- **YOUR GOAL**: Show every line from the entries that follow which holds the word "team".

- **DATA SUPPLIED**:
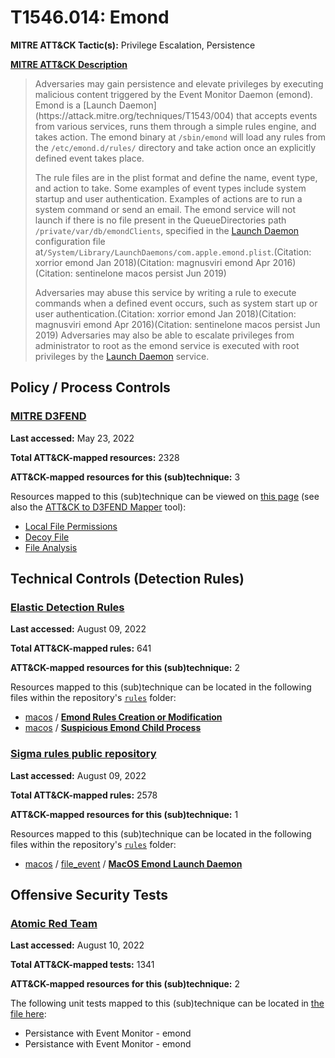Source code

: # T1546.014: Emond
**MITRE ATT&CK Tactic(s):** Privilege Escalation, Persistence

**[MITRE ATT&CK Description](https://attack.mitre.org/techniques/T1546/014)**
<blockquote>Adversaries may gain persistence and elevate privileges by executing malicious content triggered by the Event Monitor Daemon (emond). Emond is a [Launch Daemon](https://attack.mitre.org/techniques/T1543/004) that accepts events from various services, runs them through a simple rules engine, and takes action. The emond binary at <code>/sbin/emond</code> will load any rules from the <code>/etc/emond.d/rules/</code> directory and take action once an explicitly defined event takes place.

The rule files are in the plist format and define the name, event type, and action to take. Some examples of event types include system startup and user authentication. Examples of actions are to run a system command or send an email. The emond service will not launch if there is no file present in the QueueDirectories path <code>/private/var/db/emondClients</code>, specified in the [Launch Daemon](https://attack.mitre.org/techniques/T1543/004) configuration file at<code>/System/Library/LaunchDaemons/com.apple.emond.plist</code>.(Citation: xorrior emond Jan 2018)(Citation: magnusviri emond Apr 2016)(Citation: sentinelone macos persist Jun 2019)

Adversaries may abuse this service by writing a rule to execute commands when a defined event occurs, such as system start up or user authentication.(Citation: xorrior emond Jan 2018)(Citation: magnusviri emond Apr 2016)(Citation: sentinelone macos persist Jun 2019) Adversaries may also be able to escalate privileges from administrator to root as the emond service is executed with root privileges by the [Launch Daemon](https://attack.mitre.org/techniques/T1543/004) service.</blockquote>

## Policy / Process Controls
### [MITRE D3FEND](https://d3fend.mitre.org/)
**Last accessed:** May 23, 2022

**Total ATT&CK-mapped resources:** 2328

**ATT&CK-mapped resources for this (sub)technique:** 3

Resources mapped to this (sub)technique can be viewed on [this page](https://d3fend.mitre.org/) (see also the [ATT&CK to D3FEND Mapper](https://d3fend.mitre.org/tools/attack-mapper) tool):

* [Local File Permissions](https://d3fend.mitre.org/technique/d3f:LocalFilePermissions)
* [Decoy File](https://d3fend.mitre.org/technique/d3f:DecoyFile)
* [File Analysis](https://d3fend.mitre.org/technique/d3f:FileAnalysis)

## Technical Controls (Detection Rules)
### [Elastic Detection Rules](https://github.com/elastic/detection-rules)
**Last accessed:** August 09, 2022

**Total ATT&CK-mapped rules:** 641

**ATT&CK-mapped resources for this (sub)technique:** 2

Resources mapped to this (sub)technique can be located in the following files within the repository's <code>[rules](https://github.com/elastic/detection-rules/tree/main/rules)</code> folder:

* [macos](https://github.com/elastic/detection-rules/tree/main/rules/macos/) / **[Emond Rules Creation or Modification](https://github.com/elastic/detection-rules/blob/main/rules/macos/persistence_emond_rules_file_creation.toml)**
* [macos](https://github.com/elastic/detection-rules/tree/main/rules/macos/) / **[Suspicious Emond Child Process](https://github.com/elastic/detection-rules/blob/main/rules/macos/persistence_emond_rules_process_execution.toml)**

### [Sigma rules public repository](https://github.com/SigmaHQ/sigma)
**Last accessed:** August 09, 2022

**Total ATT&CK-mapped rules:** 2578

**ATT&CK-mapped resources for this (sub)technique:** 1

Resources mapped to this (sub)technique can be located in the following files within the repository's <code>[rules](https://github.com/SigmaHQ/sigma/tree/master/rules)</code> folder:

* [macos](https://github.com/SigmaHQ/sigma/tree/master/rules/macos/) / [file_event](https://github.com/SigmaHQ/sigma/tree/master/rules/macos/file_event/) / **[MacOS Emond Launch Daemon](https://github.com/SigmaHQ/sigma/blob/master/rules/macos/file_event/file_event_macos_emond_launch_daemon.yml)**


## Offensive Security Tests
### [Atomic Red Team](https://github.com/redcanaryco/atomic-red-team)
**Last accessed:** August 10, 2022

**Total ATT&CK-mapped tests:** 1341

**ATT&CK-mapped resources for this (sub)technique:** 2

The following unit tests mapped to this (sub)technique can be located in [the file here](https://github.com/redcanaryco/atomic-red-team/tree/master/atomics/T1546.014/T1546.014.yaml):

* Persistance with Event Monitor - emond
* Persistance with Event Monitor - emond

- **WRITTEN SOLUTION**:
### [Atomic Red Team](https://github.com/redcanaryco/atomic-red-team)
The following unit tests mapped to this (sub)technique can be located in [the file here](https://github.com/redcanaryco/atomic-red-team/tree/master/atomics/T1546.014/T1546.014.yaml):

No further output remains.